+++ Given data +++

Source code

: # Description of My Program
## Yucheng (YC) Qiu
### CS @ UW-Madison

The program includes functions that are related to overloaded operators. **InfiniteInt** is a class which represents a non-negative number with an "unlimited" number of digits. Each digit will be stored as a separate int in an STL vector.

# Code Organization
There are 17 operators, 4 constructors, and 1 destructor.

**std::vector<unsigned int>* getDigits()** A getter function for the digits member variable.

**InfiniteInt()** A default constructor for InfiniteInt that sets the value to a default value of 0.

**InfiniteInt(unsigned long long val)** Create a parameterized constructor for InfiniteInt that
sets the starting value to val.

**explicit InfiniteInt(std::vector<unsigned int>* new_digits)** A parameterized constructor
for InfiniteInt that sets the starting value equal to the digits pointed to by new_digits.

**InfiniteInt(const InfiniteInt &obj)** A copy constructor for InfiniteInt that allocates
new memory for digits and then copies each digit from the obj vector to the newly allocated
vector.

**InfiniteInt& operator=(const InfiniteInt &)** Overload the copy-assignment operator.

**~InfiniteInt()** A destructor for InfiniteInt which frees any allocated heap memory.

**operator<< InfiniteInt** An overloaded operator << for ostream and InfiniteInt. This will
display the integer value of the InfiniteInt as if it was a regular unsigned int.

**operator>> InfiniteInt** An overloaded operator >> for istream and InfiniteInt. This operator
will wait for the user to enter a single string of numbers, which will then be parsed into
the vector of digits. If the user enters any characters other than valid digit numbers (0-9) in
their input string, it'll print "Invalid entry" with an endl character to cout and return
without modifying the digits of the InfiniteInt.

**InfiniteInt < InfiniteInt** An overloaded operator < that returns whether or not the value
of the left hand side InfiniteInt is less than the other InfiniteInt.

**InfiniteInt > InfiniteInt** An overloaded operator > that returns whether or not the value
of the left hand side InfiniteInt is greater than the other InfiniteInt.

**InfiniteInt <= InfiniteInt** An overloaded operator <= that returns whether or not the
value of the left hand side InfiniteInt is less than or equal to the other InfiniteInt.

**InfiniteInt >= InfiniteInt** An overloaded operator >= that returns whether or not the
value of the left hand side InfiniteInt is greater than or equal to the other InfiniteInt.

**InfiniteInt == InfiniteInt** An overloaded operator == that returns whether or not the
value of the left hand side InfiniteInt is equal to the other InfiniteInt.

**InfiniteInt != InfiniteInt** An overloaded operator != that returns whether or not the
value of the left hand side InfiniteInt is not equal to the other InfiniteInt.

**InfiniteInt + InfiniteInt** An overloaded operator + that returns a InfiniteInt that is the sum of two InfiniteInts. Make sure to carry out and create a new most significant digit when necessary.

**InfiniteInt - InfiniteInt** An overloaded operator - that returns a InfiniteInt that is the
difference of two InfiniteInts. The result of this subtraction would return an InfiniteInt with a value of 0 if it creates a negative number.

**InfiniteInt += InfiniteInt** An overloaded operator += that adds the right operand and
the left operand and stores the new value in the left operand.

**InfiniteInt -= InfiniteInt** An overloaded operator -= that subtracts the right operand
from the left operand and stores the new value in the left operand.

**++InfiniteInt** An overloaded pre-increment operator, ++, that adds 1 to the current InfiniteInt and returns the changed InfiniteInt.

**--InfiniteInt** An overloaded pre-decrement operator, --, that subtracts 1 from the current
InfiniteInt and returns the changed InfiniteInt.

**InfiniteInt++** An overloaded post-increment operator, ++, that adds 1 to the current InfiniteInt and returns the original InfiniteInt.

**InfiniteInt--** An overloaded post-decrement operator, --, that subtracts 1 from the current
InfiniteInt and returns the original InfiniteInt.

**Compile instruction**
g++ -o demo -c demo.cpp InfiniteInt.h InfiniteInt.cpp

+++

Return a copy of each line in the entries that contains "subtracts".

> Your solution:
**InfiniteInt -= InfiniteInt** An overloaded operator -= that subtracts the right operand
**--InfiniteInt** An overloaded pre-decrement operator, --, that subtracts 1 from the current
**InfiniteInt--** An overloaded post-decrement operator, --, that subtracts 1 from the current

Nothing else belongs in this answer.